The plaintiffs’ notice of civil claim was filed in Vancouver. Tahoe responded with a forum challenge recognizing that the court had jurisdiction to hear the case because Tahoe was registered in British Columbia, but arguing that the action shouldbe heard in Guatemala. In order to succeed with its application, Tahoe had to convince the court that Guatemala was the “clearly more appropriate” forum.
The plaintiffs’ main argument in support of having the action heard in British Columbia was that they could not be assured a fair and impartial trial in Guatemala, as a result of what they characterized as “serious systemic barriers to justice” in the Guatemalan legal system.

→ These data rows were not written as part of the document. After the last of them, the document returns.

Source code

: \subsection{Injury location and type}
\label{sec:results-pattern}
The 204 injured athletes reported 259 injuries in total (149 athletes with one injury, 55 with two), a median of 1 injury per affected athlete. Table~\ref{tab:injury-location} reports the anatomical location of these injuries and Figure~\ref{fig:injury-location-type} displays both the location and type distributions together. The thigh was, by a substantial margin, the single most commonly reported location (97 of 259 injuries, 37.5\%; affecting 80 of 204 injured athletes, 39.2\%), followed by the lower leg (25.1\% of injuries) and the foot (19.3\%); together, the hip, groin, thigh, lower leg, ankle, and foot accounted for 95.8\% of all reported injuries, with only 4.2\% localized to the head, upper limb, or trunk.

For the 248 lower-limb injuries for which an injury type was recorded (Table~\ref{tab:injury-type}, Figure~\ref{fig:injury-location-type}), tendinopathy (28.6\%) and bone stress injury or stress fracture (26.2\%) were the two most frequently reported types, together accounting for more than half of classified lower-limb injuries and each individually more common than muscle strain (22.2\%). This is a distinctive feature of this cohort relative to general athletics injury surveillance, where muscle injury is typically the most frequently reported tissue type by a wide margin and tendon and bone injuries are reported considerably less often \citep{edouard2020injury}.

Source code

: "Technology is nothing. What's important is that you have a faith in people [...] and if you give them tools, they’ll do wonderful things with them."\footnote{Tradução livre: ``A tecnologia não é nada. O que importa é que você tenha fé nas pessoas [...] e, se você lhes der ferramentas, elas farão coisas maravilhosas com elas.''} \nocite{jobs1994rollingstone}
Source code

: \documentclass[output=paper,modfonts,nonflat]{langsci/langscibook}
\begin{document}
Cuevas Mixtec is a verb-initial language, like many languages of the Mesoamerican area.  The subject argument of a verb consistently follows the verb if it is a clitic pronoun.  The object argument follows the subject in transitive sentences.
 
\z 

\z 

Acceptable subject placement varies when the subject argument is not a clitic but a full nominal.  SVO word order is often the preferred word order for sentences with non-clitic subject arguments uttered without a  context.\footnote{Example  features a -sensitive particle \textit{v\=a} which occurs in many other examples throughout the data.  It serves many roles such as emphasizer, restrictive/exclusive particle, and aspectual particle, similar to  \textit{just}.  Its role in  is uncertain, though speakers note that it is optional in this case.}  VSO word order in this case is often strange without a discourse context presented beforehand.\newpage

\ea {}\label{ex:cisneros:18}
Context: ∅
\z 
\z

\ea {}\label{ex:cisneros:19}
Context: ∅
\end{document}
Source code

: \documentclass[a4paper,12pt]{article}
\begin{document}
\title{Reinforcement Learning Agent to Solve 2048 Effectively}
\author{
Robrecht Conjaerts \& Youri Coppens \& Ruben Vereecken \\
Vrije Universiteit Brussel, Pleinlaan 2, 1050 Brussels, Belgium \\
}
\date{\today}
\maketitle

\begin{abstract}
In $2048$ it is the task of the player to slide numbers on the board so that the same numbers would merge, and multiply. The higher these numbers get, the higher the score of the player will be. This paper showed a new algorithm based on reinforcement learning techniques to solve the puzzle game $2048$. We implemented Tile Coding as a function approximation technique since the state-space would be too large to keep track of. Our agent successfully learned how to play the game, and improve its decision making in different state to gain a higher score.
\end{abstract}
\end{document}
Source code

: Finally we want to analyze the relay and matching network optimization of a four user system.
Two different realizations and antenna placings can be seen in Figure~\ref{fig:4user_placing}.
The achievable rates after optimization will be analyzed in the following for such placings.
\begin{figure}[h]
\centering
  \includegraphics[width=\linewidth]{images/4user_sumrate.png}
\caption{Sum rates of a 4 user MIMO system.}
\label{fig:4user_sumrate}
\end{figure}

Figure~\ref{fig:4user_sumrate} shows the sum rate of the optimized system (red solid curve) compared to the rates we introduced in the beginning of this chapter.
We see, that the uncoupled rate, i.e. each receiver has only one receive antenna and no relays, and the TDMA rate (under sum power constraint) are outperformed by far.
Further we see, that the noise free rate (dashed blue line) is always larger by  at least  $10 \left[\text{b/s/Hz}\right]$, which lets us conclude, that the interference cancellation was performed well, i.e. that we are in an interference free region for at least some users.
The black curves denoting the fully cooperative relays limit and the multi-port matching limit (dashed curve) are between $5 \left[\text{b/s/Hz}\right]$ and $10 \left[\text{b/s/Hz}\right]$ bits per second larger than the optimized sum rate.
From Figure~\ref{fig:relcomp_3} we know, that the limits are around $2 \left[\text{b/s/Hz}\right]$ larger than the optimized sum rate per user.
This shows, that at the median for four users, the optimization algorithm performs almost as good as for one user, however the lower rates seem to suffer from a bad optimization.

The court rejected this argument, concluding that while Guatemala’s legal system “may be imperfect, it functions in a meaningful way”. The court also held that Canadian courts must proceed extremely cautiously in finding that a foreign court is incapable of providing justice to its own citizens.
Further, the court found that consideration of the comparative expense and convenience for the parties and their witnesses weighed heavily in favour of Guatemala as the forum for the plaintiffs' action for two reasons. First, many of the witnesses and all of the plaintiffs only spoke Spanish and most if not all of the records required to assess the plaintiffs’ claims for damages were in Spanish. Obtaining and translating all of this evidence would be a significant challenge if the case as heard in British Columbia. Second, while Tahoe was registered in British Columbia, it did not carry on its operations here. The majority of its personnel and documents were located in Reno, Nevada.
Accordingly, the court declined to take jurisdiction and granted Tahoe’s application for a stay.
The full reasons for judgment can be found here. It is not yet known whether the plaintiffs intend to appeal.
While a setback for the plaintiffs, the decision was made solely on jurisdictional grounds and did not consider the merits of the case. As a result, the question of whether corporate social responsibility commitments are enough to ground liability for Canadian parent companies remains to be answered in future cases.
In situations where management of the Canadian parent is actually conducted from Canada, it will be significantly harder to convince a court that a foreign jurisdiction is the “clearly more appropriate” forum for the dispute.